DATASET ENTRIES -

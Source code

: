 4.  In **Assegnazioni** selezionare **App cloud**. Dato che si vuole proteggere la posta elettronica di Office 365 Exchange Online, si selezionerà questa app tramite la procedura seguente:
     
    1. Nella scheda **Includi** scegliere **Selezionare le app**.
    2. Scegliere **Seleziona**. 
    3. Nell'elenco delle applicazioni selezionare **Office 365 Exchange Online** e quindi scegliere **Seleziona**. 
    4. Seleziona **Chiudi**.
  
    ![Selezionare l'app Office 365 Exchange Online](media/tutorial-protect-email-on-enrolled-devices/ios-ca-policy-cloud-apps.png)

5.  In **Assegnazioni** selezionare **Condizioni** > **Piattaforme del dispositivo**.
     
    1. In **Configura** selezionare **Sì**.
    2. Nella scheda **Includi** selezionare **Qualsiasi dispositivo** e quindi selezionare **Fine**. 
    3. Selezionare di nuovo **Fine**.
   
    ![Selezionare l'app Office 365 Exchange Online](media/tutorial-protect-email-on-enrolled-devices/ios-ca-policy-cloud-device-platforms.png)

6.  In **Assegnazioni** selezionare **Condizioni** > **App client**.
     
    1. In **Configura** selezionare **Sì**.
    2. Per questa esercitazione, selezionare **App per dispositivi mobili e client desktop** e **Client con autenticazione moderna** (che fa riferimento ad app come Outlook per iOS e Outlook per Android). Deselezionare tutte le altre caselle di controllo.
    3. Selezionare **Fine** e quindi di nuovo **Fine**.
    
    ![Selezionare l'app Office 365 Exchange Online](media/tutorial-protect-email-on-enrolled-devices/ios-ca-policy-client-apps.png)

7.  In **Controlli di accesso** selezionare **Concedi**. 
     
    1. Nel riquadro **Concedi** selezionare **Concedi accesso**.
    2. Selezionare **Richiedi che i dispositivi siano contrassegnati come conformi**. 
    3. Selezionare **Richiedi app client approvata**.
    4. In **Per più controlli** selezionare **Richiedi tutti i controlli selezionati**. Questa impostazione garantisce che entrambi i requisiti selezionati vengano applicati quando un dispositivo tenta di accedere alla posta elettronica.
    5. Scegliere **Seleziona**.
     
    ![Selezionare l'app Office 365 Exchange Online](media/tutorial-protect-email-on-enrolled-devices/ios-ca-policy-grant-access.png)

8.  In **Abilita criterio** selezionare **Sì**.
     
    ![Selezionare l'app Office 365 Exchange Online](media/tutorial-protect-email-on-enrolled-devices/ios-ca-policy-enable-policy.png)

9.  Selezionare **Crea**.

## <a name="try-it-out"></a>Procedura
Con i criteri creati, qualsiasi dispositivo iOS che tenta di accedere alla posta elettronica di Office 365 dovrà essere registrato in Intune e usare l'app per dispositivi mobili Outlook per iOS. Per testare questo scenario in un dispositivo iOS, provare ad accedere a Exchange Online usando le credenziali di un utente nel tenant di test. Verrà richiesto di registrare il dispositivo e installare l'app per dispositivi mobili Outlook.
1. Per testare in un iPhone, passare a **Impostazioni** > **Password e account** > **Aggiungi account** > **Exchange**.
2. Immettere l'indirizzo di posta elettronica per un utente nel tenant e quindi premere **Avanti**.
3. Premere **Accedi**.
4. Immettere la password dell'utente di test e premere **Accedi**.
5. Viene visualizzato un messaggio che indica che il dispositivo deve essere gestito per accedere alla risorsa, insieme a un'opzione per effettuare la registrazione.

WORK TO BE COMPLETED - Whatever is in the entries above, write it out exactly.

FINISHED EXERCISE -
Source code

: 4.  In **Assegnazioni** selezionare **App cloud**. Dato che si vuole proteggere la posta elettronica di Office 365 Exchange Online, si selezionerà questa app tramite la procedura seguente:
     
    1. Nella scheda **Includi** scegliere **Selezionare le app**.
    2. Scegliere **Seleziona**. 
    3. Nell'elenco delle applicazioni selezionare **Office 365 Exchange Online** e quindi scegliere **Seleziona**. 
    4. Seleziona **Chiudi**.
  
    ![Selezionare l'app Office 365 Exchange Online](media/tutorial-protect-email-on-enrolled-devices/ios-ca-policy-cloud-apps.png)

5.  In **Assegnazioni** selezionare **Condizioni** > **Piattaforme del dispositivo**.
     
    1. In **Configura** selezionare **Sì**.
    2. Nella scheda **Includi** selezionare **Qualsiasi dispositivo** e quindi selezionare **Fine**. 
    3. Selezionare di nuovo **Fine**.
   
    ![Selezionare l'app Office 365 Exchange Online](media/tutorial-protect-email-on-enrolled-devices/ios-ca-policy-cloud-device-platforms.png)

6.  In **Assegnazioni** selezionare **Condizioni** > **App client**.
     
    1. In **Configura** selezionare **Sì**.
    2. Per questa esercitazione, selezionare **App per dispositivi mobili e client desktop** e **Client con autenticazione moderna** (che fa riferimento ad app come Outlook per iOS e Outlook per Android). Deselezionare tutte le altre caselle di controllo.
    3. Selezionare **Fine** e quindi di nuovo **Fine**.
    
    ![Selezionare l'app Office 365 Exchange Online](media/tutorial-protect-email-on-enrolled-devices/ios-ca-policy-client-apps.png)

7.  In **Controlli di accesso** selezionare **Concedi**. 
     
    1. Nel riquadro **Concedi** selezionare **Concedi accesso**.
    2. Selezionare **Richiedi che i dispositivi siano contrassegnati come conformi**. 
    3. Selezionare **Richiedi app client approvata**.
    4. In **Per più controlli** selezionare **Richiedi tutti i controlli selezionati**. Questa impostazione garantisce che entrambi i requisiti selezionati vengano applicati quando un dispositivo tenta di accedere alla posta elettronica.
    5. Scegliere **Seleziona**.
     
    ![Selezionare l'app Office 365 Exchange Online](media/tutorial-protect-email-on-enrolled-devices/ios-ca-policy-grant-access.png)

8.  In **Abilita criterio** selezionare **Sì**.
     
    ![Selezionare l'app Office 365 Exchange Online](media/tutorial-protect-email-on-enrolled-devices/ios-ca-policy-enable-policy.png)

9.  Selezionare **Crea**.

## <a name="try-it-out"></a>Procedura
Con i criteri creati, qualsiasi dispositivo iOS che tenta di accedere alla posta elettronica di Office 365 dovrà essere registrato in Intune e usare l'app per dispositivi mobili Outlook per iOS. Per testare questo scenario in un dispositivo iOS, provare ad accedere a Exchange Online usando le credenziali di un utente nel tenant di test. Verrà richiesto di registrare il dispositivo e installare l'app per dispositivi mobili Outlook.
1. Per testare in un iPhone, passare a **Impostazioni** > **Password e account** > **Aggiungi account** > **Exchange**.
2. Immettere l'indirizzo di posta elettronica per un utente nel tenant e quindi premere **Avanti**.
3. Premere **Accedi**.
4. Immettere la password dell'utente di test e premere **Accedi**.
5. Viene visualizzato un messaggio che indica che il dispositivo deve essere gestito per accedere alla risorsa, insieme a un'opzione per effettuare la registrazione.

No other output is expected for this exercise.